Why double tracking works so great on vocals?
Doubled vox are cool. Because really, what’s better than a well sang vocal track? Exactly! Two of them. Or even more. It’s one of those old, tried and true tricks that still work perfectly, for what it was “invented” for: to create thicker sounding vocals that disguises some of the minor pitch problems as well. Remember, when they came up with double tracking, there were no pitch correction devices, no Auto-Tune, no Melodyne. It wasn’t even all that easy to do edits or punch in parts or words of the whole performance, especially not when there weren’t enough tracks available for that kind of fiddling around. If you wanted a good take, you kept recording it until everyone was happy with it. And sometimes it just wasn’t enough, so some of those takes were used parallel, to create a nice double track or sometimes stack, in the case of more than two takes.

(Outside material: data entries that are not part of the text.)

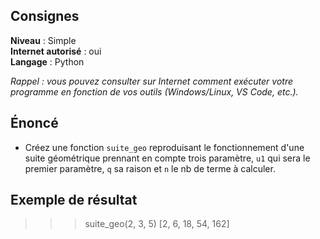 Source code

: ## Consignes

**Niveau** : Simple  
**Internet autorisé** : oui  
**Langage** : Python  

_Rappel : vous pouvez consulter sur Internet comment exécuter votre programme en fonction de vos outils (Windows/Linux, VS Code, etc.)._

## Énoncé

- Créez une fonction `suite_geo` reproduisant le fonctionnement d'une suite géométrique prennant en compte trois paramètre, `u1` qui sera le premier paramètre, `q` sa raison et `n` le nb de terme à calculer.


## Exemple de résultat 

>>> suite_geo(2, 3, 5)
[2, 6, 18, 54, 162]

Comb filtering is your friend
There’s a certain, interesting sound to double tracked vocals, due to comb filtering: it usually sounds kind of phasey, flangey, or almost like there’s a chorus effect going on. And sometimes it was a pain in the ass to record even two takes that were close enough rhythmically, to not sound amateurish, like it was thrown together by a doped out koala. That’s why they came up with ADT (Automatic Double Tracking) at Abbey Road Studios, for the Beatles. Lennon was getting sick of having to sing stuff twice, so they simulated it with two (unsynced) tape machines playing back the same track. That little timing difference between the two was enough to create the nice doubling effect.

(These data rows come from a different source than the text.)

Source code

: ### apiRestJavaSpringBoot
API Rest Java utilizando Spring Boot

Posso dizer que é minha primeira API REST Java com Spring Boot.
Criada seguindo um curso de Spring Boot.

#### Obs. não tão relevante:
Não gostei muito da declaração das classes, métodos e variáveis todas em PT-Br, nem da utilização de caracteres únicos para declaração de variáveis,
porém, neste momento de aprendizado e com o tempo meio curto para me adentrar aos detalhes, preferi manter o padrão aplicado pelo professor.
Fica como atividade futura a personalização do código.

The Beatles had a thing for doubling
The following song is a great example of regular double tracking on the lead vocals. It can sound very powerful indeed.
The Beatles – “I Feel Fine”:
You can compare it to the ADT treated lead vocals on this tune, from the Beatles again (on the hard right).
The Beatles – “Being for the Benefit of Mr. Kite!”:
When robotic equals awesome
Sounds kind of robotic, hey? Yep. But still not as robotic as most 80s Peter Cetera or Phil Collins vocal tracks. Yet for some reason, they sound beautiful; these guys could really sing. These kind of vocals sound like there’s a very short delay and some kind of modulation going on, with some subtle pitch shifting too, all coming from digital units. It’s become quite a common trick in the 80s to have the original track in the center, and pan two versions symmetrically around it, with different pitch shift and delay settings applied to both sides. Use that harmonizer if you have it! Then you can add a sweet hall or a weird sounding nonlin reverb to them, and you’re good to go. Don’t forget the top end sheen, usually generated by an exciter. Sibilance is your friend. Sometimes.
Chicago – “You’re The Inspiration”:
Stacking – when two voices are not enough
And finally, a stacked one. JJ Cale has never been too keen on his vocal skills (which seems to be a common thing among singers, but hey), so he often used more than two takes to make it sound thick and perfect. Pretty badass, hey?